Dynamics of Personality
Causality and Teleology
• Causality holds that present events have their origin in previous experiences.
• Teleology holds that present events are motivated by goals and aspirations for the
future that direct a person’s destiny.
• Freud relied heavily on a causal viewpoint in his explanations of adult behavior in
terms of early childhood experiences. Jung criticized Freud for being one-sided in his
emphasis on causality and insisted that a causal view could not explain all motivation.

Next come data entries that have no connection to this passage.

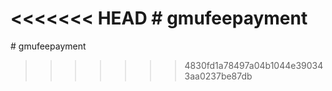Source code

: <<<<<<< HEAD
﻿# gmufeepayment
=======
﻿# gmufeepayment
>>>>>>> 4830fd1a78497a04b1044e390343aa0237be87db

• Jung also insisted that human behavior is shaped by both causal and teleological
forces and that causal explanations must be balanced with teleological ones.
Dynamics of Personality
Causality and Teleology
• Jung’s insistence on balance is seen in his conception of dreams. He agreed with
Freud that many dreams spring from the past events; that is, they are caused by
earlier experiences. On the other hand, Jung claimed that some dreams can help a
person make decisions about the future, just as dreams of making important
discoveries in the natural sciences eventually led to his own career choice.
Dynamics of Personality
Progression and Regression
• To achieve self-realization, people must adapt not only to their outside environment
but their inner world as well. Adaptation to the outside world involves the forward
flow of psychic energy and is called progression, whereas adaptation to the inner
world relies on a backward flow of psychic energy and is called regression.
• Both progression and regression are essential if people are to achieve individual
growth of self-realization.
Dynamics of Personality
Progression and Regression
• Progression inclines a person to react consistently to a given set of environmental
conditions, whereas regression is necessary backward step in the successful
attainment of a goal.
• Regression activates the unconscious psyche, an essential aid in the solution of most
problems. Alone, neither progression nor regression leads to development. Either
can bring about too much one-sidedness and failure in adaptation; but the two,
working together, can activate the process of healthy personality development (Jung,
1928/1960).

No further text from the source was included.